As a sales professional, one of the things I thought when this financial crisis hit the fan was how it will change the responses prospects have to vendor calls. The answer depends on how you are looking at it. Companies did shelf some of the "nice to have" but non-critical projects, but are still moving forward with business critical initiatives. They are also getting a lot of sales calls because people need to close business, so it's imperative to make your call count in amongst all the noise.

I started The Vanella Group, Inc. in 2001 during a meltdown, my business grew during that time because my customers consistently see the return that makes the program clearly valuable. Cold calling is what we do, and we have to stay aligned with the marketplace in terms of buying behaviors to keep getting those results. A few of the core methods we are successful with are:

  1. Take a soft approach to access prospects. Prospects and their admins are people just like you. Ask yourself, would you appreciate a call from you? I saw a really good post on Trish Bertuzzi's blog that said "Times have changed and where we used to think we had to "get past" the gatekeeper, now we should figure out how to "work with" the gatekeeper. " The whole dynamic of cold calling is making personal connections, not talking AT people.
  2. Discovery based conversations work, pushy sales calls don't.Most people don't like getting "sales" calls, but they are perfectly willing to have a conversation to see if something would be a fit for them, especially if it is working for others in their industry. Use your first connection to have a discovery and find out where it even makes sense to have a more in-depth discussion.
  3. Know who you're calling.
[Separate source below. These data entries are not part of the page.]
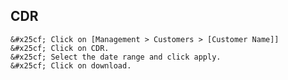 <h2>CDR</h2>

    &#x25cf; Click on [Management > Customers > [Customer Name]]
    &#x25cf; Click on CDR.
    &#x25cf; Select the date range and click apply.
    &#x25cf; Click on download.
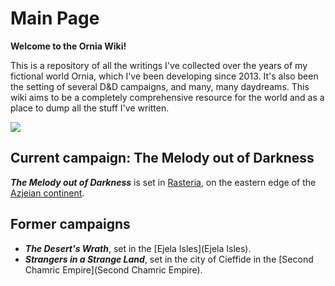 # Main Page

**Welcome to the Ornia Wiki!** 

This is a repository of all the writings I've collected over the years of my fictional world Ornia, which I've been developing since 2013. It's also been the setting of several D&D campaigns, and many, many daydreams. This wiki aims to be a completely comprehensive resource for the world and as a place to dump all the stuff I've written.

![](https://raw.githubusercontent.com/lel-rc/Ornia/master/Ornia%20huge.png)

## Current campaign: The Melody out of Darkness

***The Melody out of Darkness*** is set in [Rasteria](Rasteria), on the eastern edge of the [Azjeian continent](Azjeia.md).

## Former campaigns

- ***The Desert's Wrath***, set in the [Ejela Isles](Ejela Isles).
- ***Strangers in a Strange Land***, set in the city of Cieffide in the [Second Chamric Empire](Second Chamric Empire).

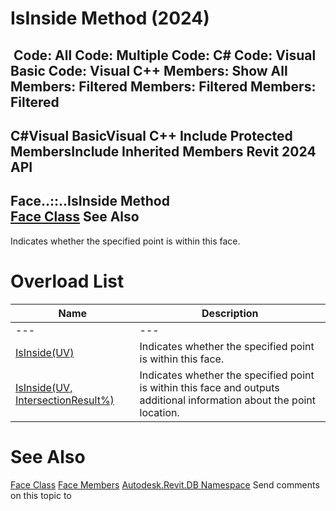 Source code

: # IsInside Method (2024)

﻿
 Code: All Code: Multiple Code: C# Code: Visual Basic Code: Visual C++  Members: Show All Members: Filtered Members: Filtered Members: Filtered   
---  
C#Visual BasicVisual C++
Include Protected MembersInclude Inherited Members
Revit 2024 API  
---  
Face..::..IsInside Method   
[Face Class](e32b3b1f-66fc-57cb-6e1c-aa81d1bf3e63.md "Face Class") See Also  
---  
Indicates whether the specified point is within this face.
# Overload List
| Name | Description |
| --- | --- |
| --- | --- | --- |
| [IsInside(UV)](76c639c2-ddce-f010-f81a-bd59e46cc5e1.md "IsInside Method \(UV\)") | Indicates whether the specified point is within this face. |
| [IsInside(UV, IntersectionResult%)](646e7606-b2e6-b3cc-d808-e4b157e5ffa7.md "IsInside Method \(UV, IntersectionResult\)") | Indicates whether the specified point is within this face and outputs additional information about the point location. |

# See Also
[Face Class](e32b3b1f-66fc-57cb-6e1c-aa81d1bf3e63.md "Face Class")
[Face Members](a7d0d26a-d4ba-8d5b-0c3d-b67963810dbf.md "Face Members")
[Autodesk.Revit.DB Namespace](87546ba7-461b-c646-cbb1-2cb8f5bff8b2.md "Autodesk.Revit.DB Namespace")
Send comments on this topic to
I was just having a conversation yesterday about calls I get myself from people that don't know anything about my business and who they are calling. Take a few minutes to check the company and prospect out on the web so you have some basic information going into it (back to the Sales 2.0 model). Anyone appreciates when you know enough about them to speak to specific areas they might be challenged with.
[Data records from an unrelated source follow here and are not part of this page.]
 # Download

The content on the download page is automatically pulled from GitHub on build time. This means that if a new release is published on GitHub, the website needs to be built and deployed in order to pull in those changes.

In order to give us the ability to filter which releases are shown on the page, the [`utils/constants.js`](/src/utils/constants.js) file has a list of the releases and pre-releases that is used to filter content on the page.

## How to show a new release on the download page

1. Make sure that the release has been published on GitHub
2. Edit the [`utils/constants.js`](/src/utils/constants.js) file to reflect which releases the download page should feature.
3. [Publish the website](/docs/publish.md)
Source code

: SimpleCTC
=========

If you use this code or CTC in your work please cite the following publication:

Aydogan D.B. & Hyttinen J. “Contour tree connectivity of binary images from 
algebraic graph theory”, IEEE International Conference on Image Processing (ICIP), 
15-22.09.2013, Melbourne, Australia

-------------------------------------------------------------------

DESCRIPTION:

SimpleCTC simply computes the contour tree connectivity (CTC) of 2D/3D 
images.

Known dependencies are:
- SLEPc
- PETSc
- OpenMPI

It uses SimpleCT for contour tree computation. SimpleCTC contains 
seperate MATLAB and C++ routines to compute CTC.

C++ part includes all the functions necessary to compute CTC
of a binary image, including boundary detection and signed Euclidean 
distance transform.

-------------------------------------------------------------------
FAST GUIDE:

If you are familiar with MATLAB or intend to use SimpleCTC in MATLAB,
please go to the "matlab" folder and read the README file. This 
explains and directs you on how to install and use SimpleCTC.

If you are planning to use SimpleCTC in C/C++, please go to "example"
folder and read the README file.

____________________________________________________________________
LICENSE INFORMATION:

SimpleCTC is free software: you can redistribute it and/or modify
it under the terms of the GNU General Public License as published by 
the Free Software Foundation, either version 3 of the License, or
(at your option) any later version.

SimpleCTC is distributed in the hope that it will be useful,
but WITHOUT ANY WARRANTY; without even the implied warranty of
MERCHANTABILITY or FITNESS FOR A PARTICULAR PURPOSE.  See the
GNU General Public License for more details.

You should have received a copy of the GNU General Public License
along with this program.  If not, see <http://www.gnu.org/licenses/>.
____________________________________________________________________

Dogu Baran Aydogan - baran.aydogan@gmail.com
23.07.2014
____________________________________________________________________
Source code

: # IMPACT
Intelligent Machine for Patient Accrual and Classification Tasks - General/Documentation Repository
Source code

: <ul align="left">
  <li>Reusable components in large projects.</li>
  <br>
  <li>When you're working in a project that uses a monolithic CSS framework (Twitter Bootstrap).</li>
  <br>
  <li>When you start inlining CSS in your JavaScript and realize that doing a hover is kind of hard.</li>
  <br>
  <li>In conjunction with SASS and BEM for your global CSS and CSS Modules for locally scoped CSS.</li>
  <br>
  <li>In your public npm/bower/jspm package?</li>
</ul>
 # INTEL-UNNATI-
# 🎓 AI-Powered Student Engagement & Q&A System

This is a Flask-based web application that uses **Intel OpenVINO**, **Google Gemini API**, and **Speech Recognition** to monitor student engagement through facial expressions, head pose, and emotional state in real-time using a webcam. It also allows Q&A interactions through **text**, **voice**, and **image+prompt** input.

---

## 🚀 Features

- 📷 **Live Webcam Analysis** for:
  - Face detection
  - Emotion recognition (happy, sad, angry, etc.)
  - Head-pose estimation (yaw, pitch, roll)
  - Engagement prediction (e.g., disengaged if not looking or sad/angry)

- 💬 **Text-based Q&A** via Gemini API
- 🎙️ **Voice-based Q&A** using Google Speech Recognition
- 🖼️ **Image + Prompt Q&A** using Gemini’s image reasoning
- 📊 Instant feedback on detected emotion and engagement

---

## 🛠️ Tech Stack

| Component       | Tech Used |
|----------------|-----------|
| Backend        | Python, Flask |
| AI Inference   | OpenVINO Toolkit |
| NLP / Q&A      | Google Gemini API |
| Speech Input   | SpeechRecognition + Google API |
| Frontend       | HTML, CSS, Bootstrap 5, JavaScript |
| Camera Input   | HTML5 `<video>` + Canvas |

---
As a take away - if your solution/product has different industries you are selling into, if you haven't already, create a spreadsheet with columns where you can list the industry and the specific pain points for that industry. Then list some questions you can ask that speak to the specific pain in that segment. Speaking to that kind of specific pain they have will show your prospects you do understand their business, and also will give you a reference tool to make your call count by having the data points in front of you to make your conversation stay on topic and stand out.